▶ WORK TO BE COMPLETED: Look below for the line that contains "<h4>Package Management</h4>" and the line that contains "## Motivation", then restate both of them and every line in between, exactly. No picture goes in the copy.

▶ PROVIDED RECORDS:
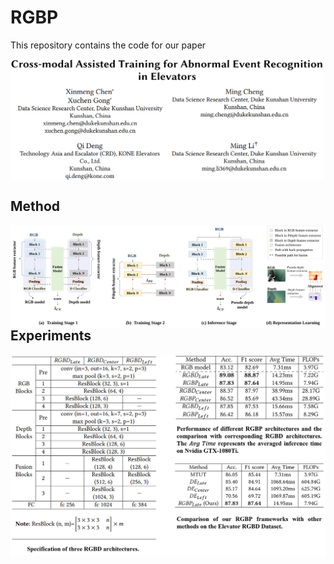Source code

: # RGBP
This repository contains the code for our paper

<img src="/imgs/title.png" width=500 align = center>



## Method
<img src="/imgs/method.svg" align = left>

<!-- 
<a href="https://www.codecogs.com/eqnedit.php?latex=\begin{equation}&space;&L_{FS}&space;=\sum_{p}^{P}\frac{1}{D&space;\times&space;D}\lambda&space;_{p}\left&space;\|&space;corr\left&space;(&space;F_{p}^{depth}&space;\right&space;)&space;-&space;corr\left&space;(&space;F_{p}^{pseudo}&space;\right&space;)&space;\right&space;\|_{F}^{2}&space;&plus;\sum_{q}^{Q}\frac{1}{W&space;\times&space;H&space;\times&space;T&space;\times&space;C}\lambda&space;_{q}\left&space;\|&space;F_{q}^{depth}&space;-&space;F_{q}^{pseudo}&space;\right&space;\|_{F}^{2}&space;\end{equation}" target="_blank"><img src="https://latex.codecogs.com/gif.latex?\begin{equation}&space;&L_{FS}&space;=\sum_{p}^{P}\frac{1}{D&space;\times&space;D}\lambda&space;_{p}\left&space;\|&space;corr\left&space;(&space;F_{p}^{depth}&space;\right&space;)&space;-&space;corr\left&space;(&space;F_{p}^{pseudo}&space;\right&space;)&space;\right&space;\|_{F}^{2}&space;&plus;\sum_{q}^{Q}\frac{1}{W&space;\times&space;H&space;\times&space;T&space;\times&space;C}\lambda&space;_{q}\left&space;\|&space;F_{q}^{depth}&space;-&space;F_{q}^{pseudo}&space;\right&space;\|_{F}^{2}&space;\end{equation}" title="\begin{equation} &L_{FS} =\sum_{p}^{P}\frac{1}{D \times D}\lambda _{p}\left \| corr\left ( F_{p}^{depth} \right ) - corr\left ( F_{p}^{pseudo} \right ) \right \|_{F}^{2} +\sum_{q}^{Q}\frac{1}{W \times H \times T \times C}\lambda _{q}\left \| F_{q}^{depth} - F_{q}^{pseudo} \right \|_{F}^{2} \end{equation}" /></a>
 -->

## Experiments
<img src="/imgs/experiments.png" align = left>


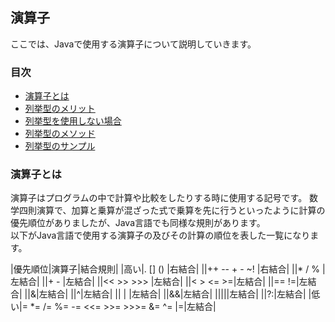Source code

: ## 演算子
ここでは、Javaで使用する演算子について説明していきます。


### 目次
* [演算子とは](#sec1)
* [列挙型のメリット](#sec2)
* [列挙型を使用しない場合](#sec3)
* [列挙型のメソッド](#sec4)
* [列挙型のサンプル](#sec5)

### 演算子とは
演算子はプログラムの中で計算や比較をしたりする時に使用する記号です。
数学四則演算で、加算と乗算が混ざった式で乗算を先に行うといったように計算の優先順位がありましたが、Java言語でも同様な規則があります。  
以下がJava言語で使用する演算子の及びその計算の順位を表した一覧になります。

|優先順位|演算子|結合規則|
|高い|. [] () |右結合|
||++ -- + - ~! |右結合|
||* / % |左結合|
||+ - |左結合|
||<< >> >>> |左結合|
||< > <= >=|左結合|
||== !=|左結合|
||&|左結合|
||^|左結合|
|| &#124; |左結合|
||&&|左結合|
||&#124;&#124;|左結合|
||?:|左結合|
|低い|= *= /= %= -= <<= >>= >>>= &= ^= &#124;=|左結合|
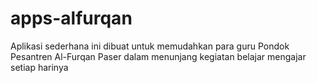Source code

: # apps-alfurqan

Aplikasi sederhana ini dibuat untuk memudahkan para guru Pondok Pesantren Al-Furqan Paser dalam menunjang kegiatan belajar mengajar setiap harinya
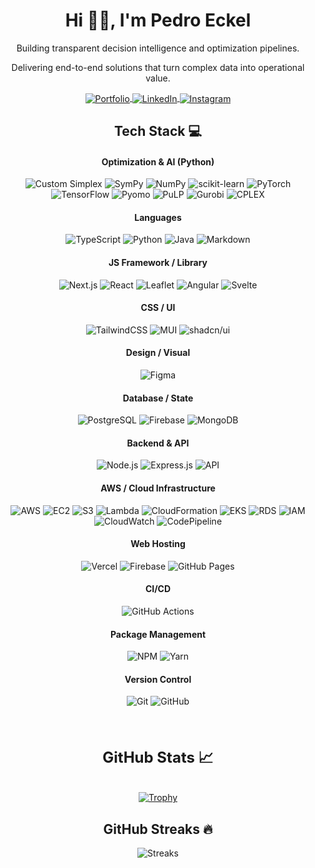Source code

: <div align="center">

  <h1>Hi 👋🏻, I'm Pedro Eckel</h1>

  <p>Building transparent decision intelligence and optimization pipelines.</p>
  <p>Delivering end-to-end solutions that turn complex data into operational value.</p>

  <p>
    <a href="https://pedroeckel.vercel.app" target="_blank" rel="noopener">
      <img alt="Portfolio" src="https://img.shields.io/badge/Portfolio-000?logo=vercel&logoColor=yellow&style=for-the-badge" style="vertical-align:middle" />
    </a>
    <a href="https://www.linkedin.com/in/pedro-vinicius-eckel/" target="_blank" rel="noopener">
      <img alt="LinkedIn" src="https://img.shields.io/badge/LinkedIn-000?logo=linkedin&logoColor=0A66C2&style=for-the-badge" style="vertical-align:middle" />
    </a>
    <a href="https://instagram.com/pedroeckel" target="_blank" rel="noopener">
      <img alt="Instagram" src="https://img.shields.io/badge/Instagram-000?style=for-the-badge&logo=Instagram&logoColor=E4405F" style="vertical-align:middle" />
    </a>
  </p>

  <h2>Tech Stack 💻</h2>

  <h4>Optimization & AI (Python)</h4>
  <p>
    <img alt="Custom Simplex" src="https://img.shields.io/badge/-Custom%20Simplex-000?style=for-the-badge" />
    <img alt="SymPy" src="https://img.shields.io/badge/-SymPy-000?style=for-the-badge&logo=sympy" />
    <img alt="NumPy" src="https://img.shields.io/badge/-NumPy-000?style=for-the-badge&logo=numpy" />
    <img alt="scikit-learn" src="https://img.shields.io/badge/-scikit--learn-000?style=for-the-badge&logo=scikit-learn" />
    <img alt="PyTorch" src="https://img.shields.io/badge/-PyTorch-000?style=for-the-badge&logo=PyTorch" />
    <img alt="TensorFlow" src="https://img.shields.io/badge/-TensorFlow-000?style=for-the-badge&logo=tensorflow" />
    <img alt="Pyomo" src="https://img.shields.io/badge/-Pyomo-000?style=for-the-badge" />
    <img alt="PuLP" src="https://img.shields.io/badge/-PuLP-000?style=for-the-badge" />
    <img alt="Gurobi" src="https://img.shields.io/badge/-Gurobi-000?style=for-the-badge" />
    <img alt="CPLEX" src="https://img.shields.io/badge/-CPLEX-000?style=for-the-badge" />
  </p>

  <h4>Languages</h4>
  <p>
    <img alt="TypeScript" src="https://img.shields.io/badge/-TypeScript-000?style=for-the-badge&logo=typescript" />
    <img alt="Python" src="https://img.shields.io/badge/-Python-000?style=for-the-badge&logo=python" />
    <img alt="Java" src="https://img.shields.io/badge/-Java-000?style=for-the-badge&logo=java" />
    <img alt="Markdown" src="https://img.shields.io/badge/-Markdown-000?style=for-the-badge&logo=markdown" />
  </p>

  <h4>JS Framework / Library</h4>
  <p>
    <img alt="Next.js" src="https://img.shields.io/badge/-NextJS-000?style=for-the-badge&logo=next.js" />
    <img alt="React" src="https://img.shields.io/badge/-ReactJS-000?style=for-the-badge&logo=react" />
    <img alt="Leaflet" src="https://img.shields.io/badge/-Leaflet-000?style=for-the-badge&logo=leaflet" />
    <img alt="Angular" src="https://img.shields.io/badge/-AngularJS-000?style=for-the-badge&logo=angular" />
    <img alt="Svelte" src="https://img.shields.io/badge/-Svelte-000?style=for-the-badge&logo=svelte&logoColor=orange" />
  </p>

  <h4>CSS / UI</h4>
  <p>
    <img alt="TailwindCSS" src="https://img.shields.io/badge/-TailwindCSS-000?style=for-the-badge&logo=tailwind-css" />
    <img alt="MUI" src="https://img.shields.io/badge/-MUI-000?style=for-the-badge&logo=mui" />
    <img alt="shadcn/ui" src="https://img.shields.io/badge/-shadcnui-000?style=for-the-badge&logo=shadcnui" />
  </p>

  <h4>Design / Visual</h4>
  <p>
    <img alt="Figma" src="https://img.shields.io/badge/-Figma-000?style=for-the-badge&logo=figma" />
  </p>

  <h4>Database / State</h4>
  <p>
    <img alt="PostgreSQL" src="https://img.shields.io/badge/-PostgreSQL-000?style=for-the-badge&logo=postgresql" />
    <img alt="Firebase" src="https://img.shields.io/badge/-Firebase-000?style=for-the-badge&logo=firebase" />
    <img alt="MongoDB" src="https://img.shields.io/badge/-MongoDB-000?style=for-the-badge&logo=mongodb" />
  </p>

  <h4>Backend & API</h4>
  <p>
    <img alt="Node.js" src="https://img.shields.io/badge/-NodeJS-000?style=for-the-badge&logo=node.js&logoColor=pink" />
    <img alt="Express.js" src="https://img.shields.io/badge/-ExpressJS-000?style=for-the-badge&logo=express" />
    <img alt="API" src="https://img.shields.io/badge/-API-000?style=for-the-badge&logo=fastapi" />
  </p>

  <h4>AWS / Cloud Infrastructure</h4>
  <p>
    <img alt="AWS" src="https://img.shields.io/badge/-AWS-232F3E?style=for-the-badge&logo=amazon-aws&logoColor=white" />
    <img alt="EC2" src="https://img.shields.io/badge/-EC2-232F3E?style=for-the-badge&logo=amazonaws" />
    <img alt="S3" src="https://img.shields.io/badge/-S3-232F3E?style=for-the-badge&logo=amazonaws" />
    <img alt="Lambda" src="https://img.shields.io/badge/-Lambda-232F3E?style=for-the-badge&logo=amazonaws" />
    <img alt="CloudFormation" src="https://img.shields.io/badge/-CloudFormation-232F3E?style=for-the-badge&logo=amazonaws" />
    <img alt="EKS" src="https://img.shields.io/badge/-EKS-232F3E?style=for-the-badge&logo=amazonaws" />
    <img alt="RDS" src="https://img.shields.io/badge/-RDS-232F3E?style=for-the-badge&logo=amazonaws" />
    <img alt="IAM" src="https://img.shields.io/badge/-IAM-232F3E?style=for-the-badge&logo=amazonaws" />
    <img alt="CloudWatch" src="https://img.shields.io/badge/-CloudWatch-232F3E?style=for-the-badge&logo=amazonaws" />
    <img alt="CodePipeline" src="https://img.shields.io/badge/-CodePipeline-232F3E?style=for-the-badge&logo=amazonaws" />
  </p>

  <h4>Web Hosting</h4>
  <p>
    <img alt="Vercel" src="https://img.shields.io/badge/-Vercel-000?style=for-the-badge&logo=vercel" />
    <img alt="Firebase" src="https://img.shields.io/badge/-Firebase-000?style=for-the-badge&logo=firebase" />
    <img alt="GitHub Pages" src="https://img.shields.io/badge/-GitHub%20Pages-000?style=for-the-badge&logo=github" />
  </p>

  <h4>CI/CD</h4>
  <p>
    <img alt="GitHub Actions" src="https://img.shields.io/badge/-GitHub%20Actions-000?style=for-the-badge&logo=githubactions" />
  </p>

  <h4>Package Management</h4>
  <p>
    <img alt="NPM" src="https://img.shields.io/badge/-NPM-000?style=for-the-badge&logo=npm" />
    <img alt="Yarn" src="https://img.shields.io/badge/-Yarn-000?style=for-the-badge&logo=yarn" />
  </p>

  <h4>Version Control</h4>
  <p>
    <img alt="Git" src="https://img.shields.io/badge/-Git-000?style=for-the-badge&logo=git" />
    <img alt="GitHub" src="https://img.shields.io/badge/-GitHub-000?style=for-the-badge&logo=github" />
  </p>

  <!-- GitHub Stats Section -->
  <div style="width:100%; display:flex; flex-direction:column; align-items:center; gap:0.5rem; margin-top:2rem;">
    <h3 style="margin-top:2rem; font-size:1.5rem;">GitHub Stats 📈</h3>
    <div>
      <a href="https://github.com/pedroeckel" target="_blank" rel="noopener">
        <img alt="Trophy" src="https://github-profile-trophy.vercel.app/?username=pedroeckel&theme=radical&row=2&column=3&margin-h=18&margin-w=9&no-bg=true&no-frame=true" />
      </a>
    </div>
  </div>

  <h2>GitHub Streaks 🔥</h2>
  <p>
    <img alt="Streaks" src="https://nirzak-streak-stats.vercel.app/?user=pedroeckel&theme=dracula&date_format=j%20M%5B%20Y%5D" />
  </p>

</div>
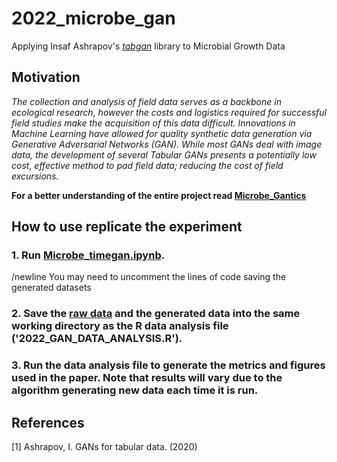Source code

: # 2022_microbe_gan

Applying Insaf Ashrapov's *[tabgan](https://github.com/Diyago/GAN-for-tabular-data)* library to Microbial Growth Data

## Motivation

*The collection and analysis of field data serves as a backbone in ecological research, however the costs and logistics required for successful field studies make the acquisition of this data difficult. Innovations in Machine Learning have allowed for quality synthetic data generation via Generative Adversarial Networks (GAN). While most GANs deal with image data, the development of several Tabular GANs presents a potentially low cost, effective method to pad field data; reducing the cost of field excursions.*

**For a better understanding of the entire project read [Microbe_Gantics](https://github.com/ismailameen/2022_microbe_gan/blob/main/Microbe_Gantics.pdf)**



## How to use replicate the experiment

### 1. Run [Microbe_timegan.ipynb](https://github.com/ismailameen/2022_microbe_gan/blob/main/Mibcrobe_timegan.ipynb).
/newline You may need to uncomment the lines of code saving the generated datasets

### 2. Save the [raw data](https://github.com/ismailameen/2022_microbe_gan/blob/main/pcbi.1007896.s002.csv) and the generated data into the same working directory as the R data analysis file ('2022_GAN_DATA_ANALYSIS.R').

### 3. Run the data analysis file to generate the metrics and figures used in the paper. Note that results will vary due to the algorithm generating new data each time it is run.


## References
[1] Ashrapov, I. GANs for tabular data. (2020)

▶ FINISHED TASK:
  <h4>Package Management</h4>
  <p>
    <img alt="NPM" src="https://img.shields.io/badge/-NPM-000?style=for-the-badge&logo=npm" />
    <img alt="Yarn" src="https://img.shields.io/badge/-Yarn-000?style=for-the-badge&logo=yarn" />
  </p>

  <h4>Version Control</h4>
  <p>
    <img alt="Git" src="https://img.shields.io/badge/-Git-000?style=for-the-badge&logo=git" />
    <img alt="GitHub" src="https://img.shields.io/badge/-GitHub-000?style=for-the-badge&logo=github" />
  </p>

  <!-- GitHub Stats Section -->
  <div style="width:100%; display:flex; flex-direction:column; align-items:center; gap:0.5rem; margin-top:2rem;">
    <h3 style="margin-top:2rem; font-size:1.5rem;">GitHub Stats 📈</h3>
    <div>
      <a href="https://github.com/pedroeckel" target="_blank" rel="noopener">
        <img alt="Trophy" src="https://github-profile-trophy.vercel.app/?username=pedroeckel&theme=radical&row=2&column=3&margin-h=18&margin-w=9&no-bg=true&no-frame=true" />
      </a>
    </div>
  </div>

  <h2>GitHub Streaks 🔥</h2>
  <p>
    <img alt="Streaks" src="https://nirzak-streak-stats.vercel.app/?user=pedroeckel&theme=dracula&date_format=j%20M%5B%20Y%5D" />
  </p>

</div>
Source code

: # 2022_microbe_gan

Applying Insaf Ashrapov's *[tabgan](https://github.com/Diyago/GAN-for-tabular-data)* library to Microbial Growth Data

## Motivation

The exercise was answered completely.